(Beginning of Input data)

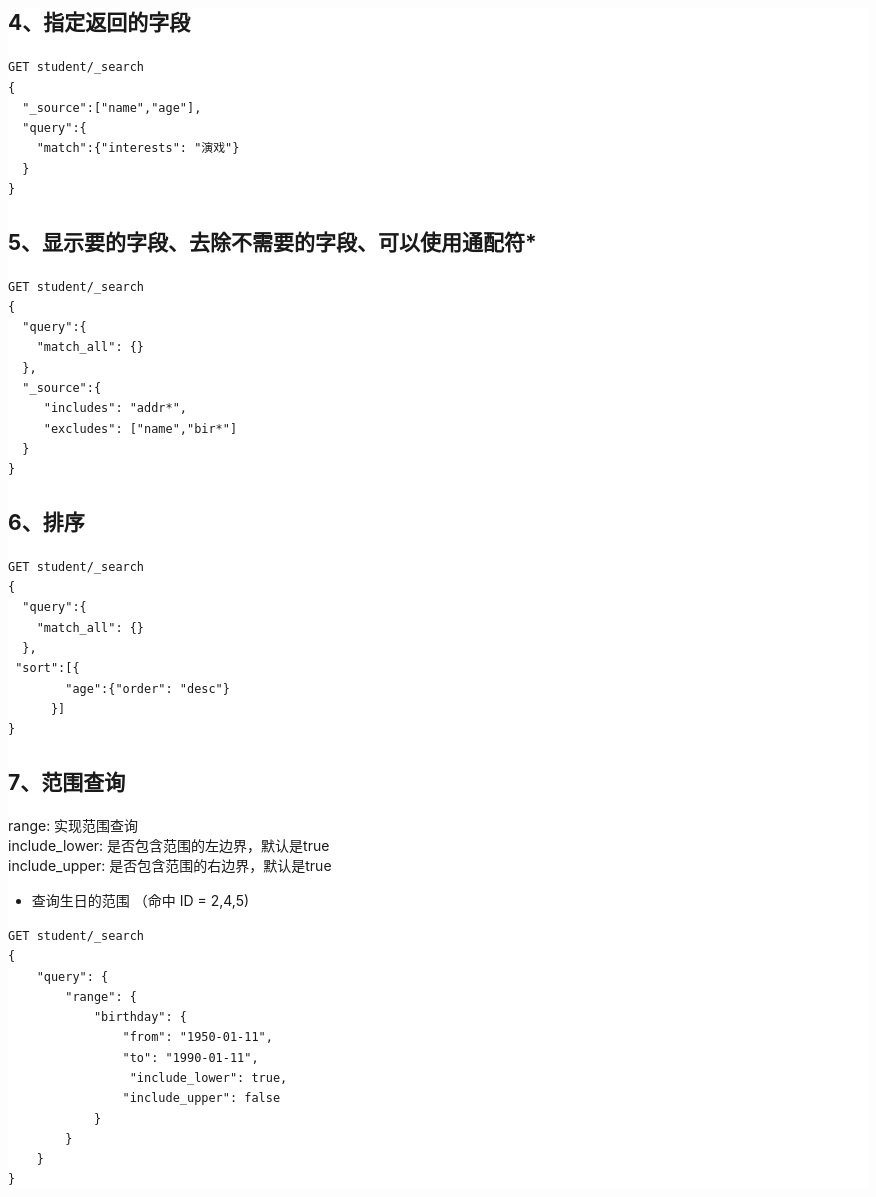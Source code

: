 ## 4、指定返回的字段

```
GET student/_search
{
  "_source":["name","age"],
  "query":{
    "match":{"interests": "演戏"}
  }
}
```

## 5、显示要的字段、去除不需要的字段、可以使用通配符*

```
GET student/_search
{
  "query":{
    "match_all": {}
  },
  "_source":{
     "includes": "addr*",
     "excludes": ["name","bir*"]
  }
}
```

## 6、排序

```
GET student/_search
{
  "query":{
    "match_all": {}
  },
 "sort":[{
        "age":{"order": "desc"}
      }]
}
```

## 7、范围查询

range: 实现范围查询  
include_lower: 是否包含范围的左边界，默认是true  
include_upper: 是否包含范围的右边界，默认是true  
+ 查询生日的范围 （命中 ID = 2,4,5)  

```
GET student/_search
{
    "query": {
        "range": {
            "birthday": {
                "from": "1950-01-11",
                "to": "1990-01-11",
                 "include_lower": true,
                "include_upper": false
            }
        }
    }
}
```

(End of Input data)

→ **Task objective**: Word for word, repeat each record above; leave out every picture.

→ **Exercise response**:
Source code

: ## 4、指定返回的字段

```
GET student/_search
{
  "_source":["name","age"],
  "query":{
    "match":{"interests": "演戏"}
  }
}
```

## 5、显示要的字段、去除不需要的字段、可以使用通配符*

```
GET student/_search
{
  "query":{
    "match_all": {}
  },
  "_source":{
     "includes": "addr*",
     "excludes": ["name","bir*"]
  }
}
```

## 6、排序

```
GET student/_search
{
  "query":{
    "match_all": {}
  },
 "sort":[{
        "age":{"order": "desc"}
      }]
}
```

## 7、范围查询

range: 实现范围查询  
include_lower: 是否包含范围的左边界，默认是true  
include_upper: 是否包含范围的右边界，默认是true  
+ 查询生日的范围 （命中 ID = 2,4,5)  

```
GET student/_search
{
    "query": {
        "range": {
            "birthday": {
                "from": "1950-01-11",
                "to": "1990-01-11",
                 "include_lower": true,
                "include_upper": false
            }
        }
    }
}
```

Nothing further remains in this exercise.